特にBtoC企業の経営者や法務担当者にとって、プライバシーポリシーをどう改訂していけば、合法で、かつわかりやすいものになるのか、悩みは尽きないところではないでしょうか。
見た目だけではわかりやすくならない
以前も、UI・UXデザインに注目した「利用規約&プライバシーポリシーのデザイン最新動向」と題する記事で、
- 動画で説明する(Linkedin)
- キーワードにカーソルを当てるとポップアップする(Google)
- 見出しをクリックすると該当項目にジャンプする(Facebook)
など、わかりやすさを見た目から追求するアプローチをご紹介しました。
その後、見た目以外の部分での検討も続けている中で、現段階で私が到達している一つの仮説があります。それは、
「<取得する情報>と<利用目的>を分離して記述しているプライバシーポリシーは、見た目をどんなに工夫しても、わかりやすくはならない」
というもの。
そんなことを考えていたときに、タイミングよく若手弁(@wakateben)さんのtwitterで、Polisisという無料のWebサービスを教えていただきました。
▼ Polisis
https://pribot.org/
サービスの概要については、若手弁さんのブログをご覧いただければと思います。一言でいえば、プライバシーポリシーのURLをインプットするだけで、その構造を分析してビジュアル化してくれるツールです。これを使って、大手IT企業3社のプライバシーポリシーをビジュアル化し、仮説を検証してみることにします。
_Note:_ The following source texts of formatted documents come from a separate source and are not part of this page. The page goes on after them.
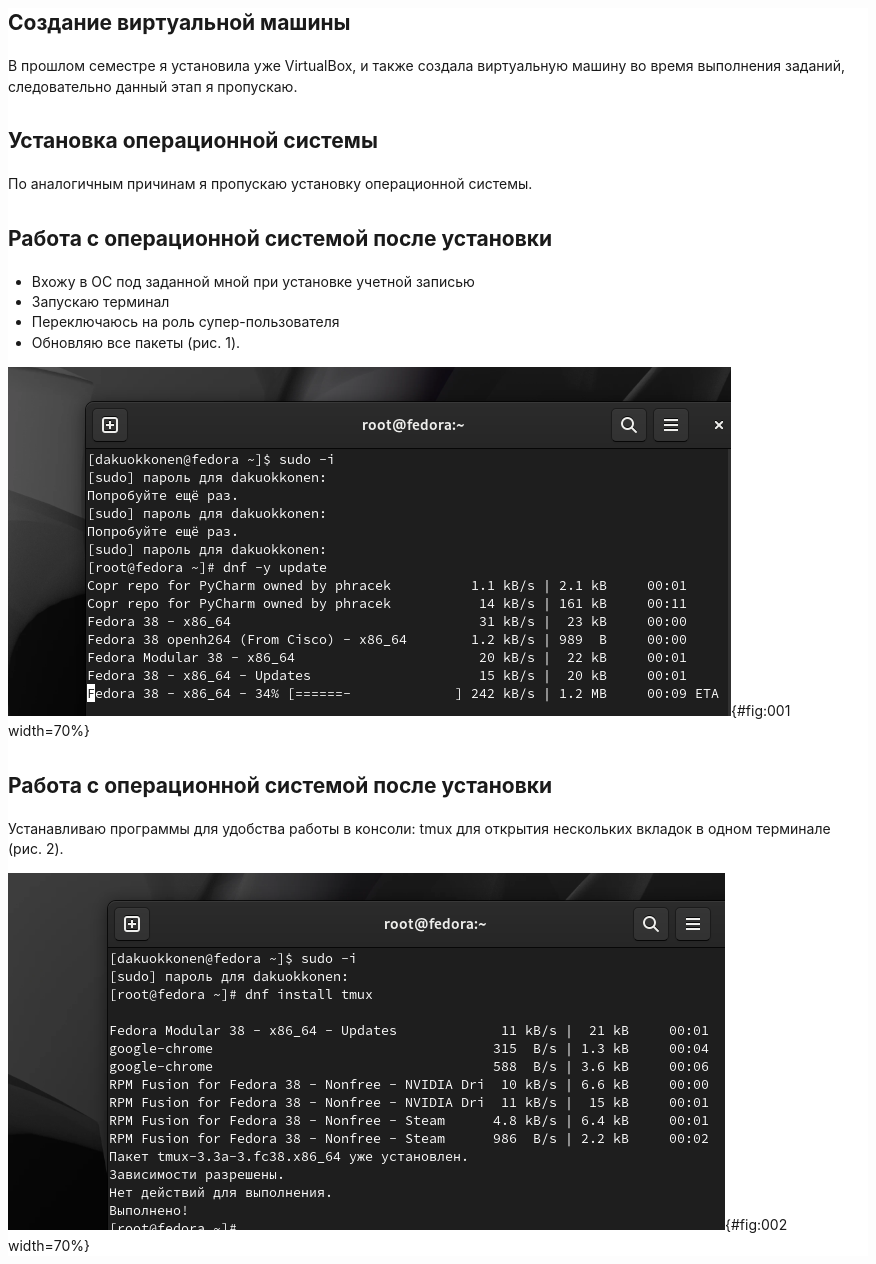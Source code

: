 ## Создание виртуальной машины

 В прошлом семестре я установила уже VirtualBox, и также создала виртуальную машину во время выполнения заданий, следовательно данный этап я пропускаю.

## Установка операционной системы

 По аналогичным причинам я пропускаю установку операционной системы.

## Работа с операционной системой после установки

- Вхожу в ОС под заданной мной при установке учетной записью
- Запускаю терминал
- Переключаюсь на роль супер-пользователя
- Обновляю все пакеты (рис. 1).

![Работа в терминале](image/1.png){#fig:001 width=70%}

## Работа с операционной системой после установки

 Устанавливаю программы для удобства работы в консоли: tmux для открытия нескольких вкладок в одном терминале (рис. 2).

![Установка tmux](image/2.png){#fig:002 width=70%}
見た目に凝っているFacebookとGoogleの分析結果は芳しくない
まず、Facebookのプライバシーポリシーをこれにinputしてみました。前回の記事でご紹介もしたように、ビジュアル的には工夫され一見コンパクトですっきりとした模範的なポリシーに見えるのですが、Unspecified Dataを取得しそれをBasic Service以外の複数の目的で利用している、という分析結果です。
次に、Googleのプライバシーポリシーをinputした結果がこちら。Facebookと同様Unspecified Dataの存在も気になりますが、それ以上に複数の情報がUnspecified Purposeとリンクしているのが、不安を煽ります。
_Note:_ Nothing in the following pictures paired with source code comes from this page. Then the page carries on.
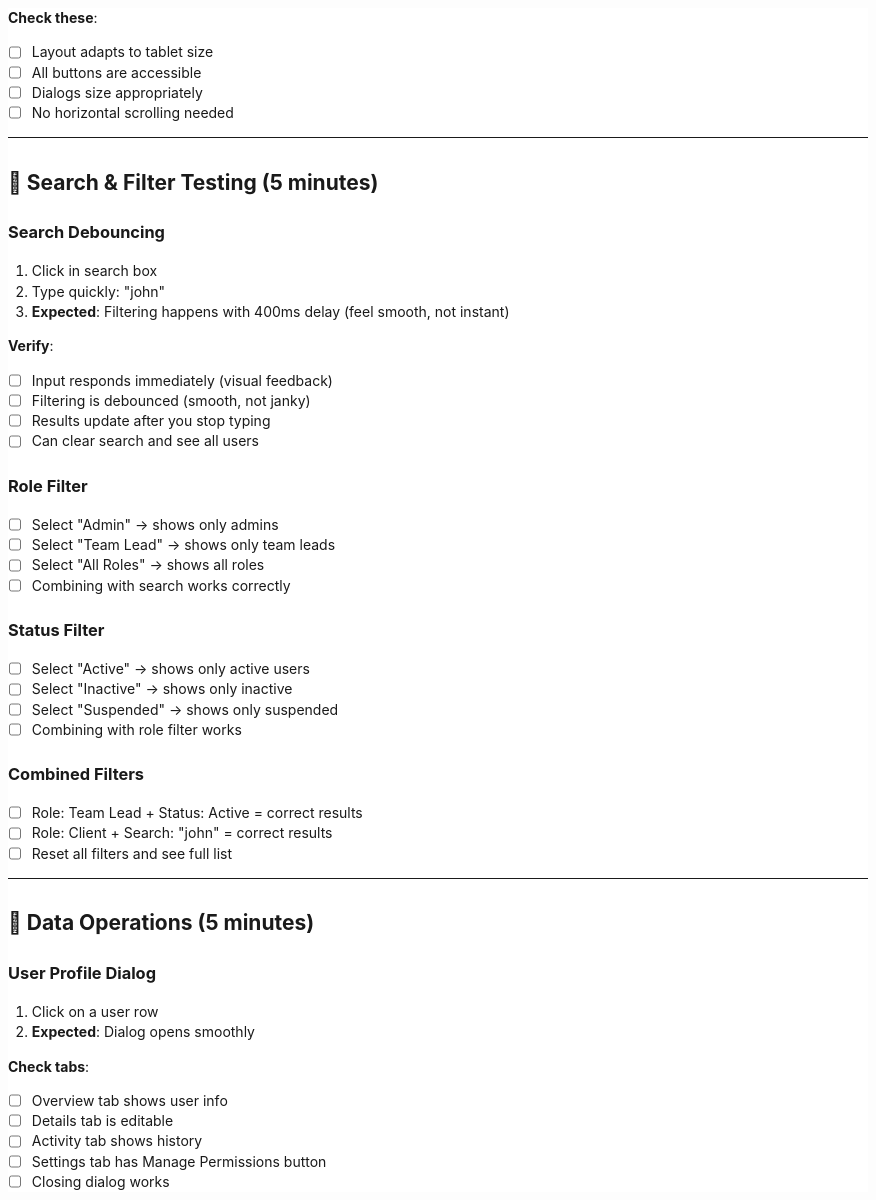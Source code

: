 **Check these**:
- [ ] Layout adapts to tablet size
- [ ] All buttons are accessible
- [ ] Dialogs size appropriately
- [ ] No horizontal scrolling needed

---

## 🔄 Search & Filter Testing (5 minutes)

### Search Debouncing
1. Click in search box
2. Type quickly: "john"
3. **Expected**: Filtering happens with 400ms delay (feel smooth, not instant)

**Verify**:
- [ ] Input responds immediately (visual feedback)
- [ ] Filtering is debounced (smooth, not janky)
- [ ] Results update after you stop typing
- [ ] Can clear search and see all users

### Role Filter
- [ ] Select "Admin" → shows only admins
- [ ] Select "Team Lead" → shows only team leads
- [ ] Select "All Roles" → shows all roles
- [ ] Combining with search works correctly

### Status Filter
- [ ] Select "Active" → shows only active users
- [ ] Select "Inactive" → shows only inactive
- [ ] Select "Suspended" → shows only suspended
- [ ] Combining with role filter works

### Combined Filters
- [ ] Role: Team Lead + Status: Active = correct results
- [ ] Role: Client + Search: "john" = correct results
- [ ] Reset all filters and see full list

---

## 💾 Data Operations (5 minutes)

### User Profile Dialog
1. Click on a user row
2. **Expected**: Dialog opens smoothly

**Check tabs**:
- [ ] Overview tab shows user info
- [ ] Details tab is editable
- [ ] Activity tab shows history
- [ ] Settings tab has Manage Permissions button
- [ ] Closing dialog works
見た目がわかりにくいが文章構造によって高評価なAmazonのプライバシーポリシー
もう1社、前回のデザイン編ではノーマークだった、Amazonのプライバシーポリシーを入れてみます。一見すると、FacebookやGoogleと違い、デザイン的にもとくに工夫された跡はなく、文字も大量で、お世辞にも読む気が湧かないポリシーに見えます。しかしながら、Polisisの分析図を見ると、Unspecified Dataも少なく、Unspecified Purposeに用いるシーンも限定的で、その他の情報も利用目的が明確という分析結果となりました。文字では一見わかりにくいプライバシーポリシーですが、こうしてビジュアルで分析してみると安心感があります。
Amazonのプライバシーポリシーがこのような分析結果になるポイントはどこにあるのか、Amazonのプライバシーポリシーの原文を見てみましょう。
文章を読んでみると、「We (may) receive 〜」と取得する情報を挙げた直後に、「We (may) use 〜」というかたちで続けて利用目的が書かれているのが分かります。つまり、「情報Aをこうやって取得し、目的Xのためにこう使います」というように、1対1で取得する情報と利用目的とが紐づけられているわけです。
まとめ — <取得する情報>と<利用目的>は分断せずできるだけ1対1に
GoogleとFacebookがそうであるように、現状、世の中で作成されているプライバシーポリシーのほとんどは、
- <取得する情報>を列挙するパート
- <利用目的>を列挙するパート
の2つに分けた文章構造を採用しています。
ポリシーの作りやすさやメンテナンスのしやすさを考えると、この二分構造を採用しがちです。しかし、Amazonのように「この情報を提供して、それを何に使うのか」を1対1ではっきり示さない限り、わかりやすいプライバシーポリシーとするには限界があるのでは、と感じています。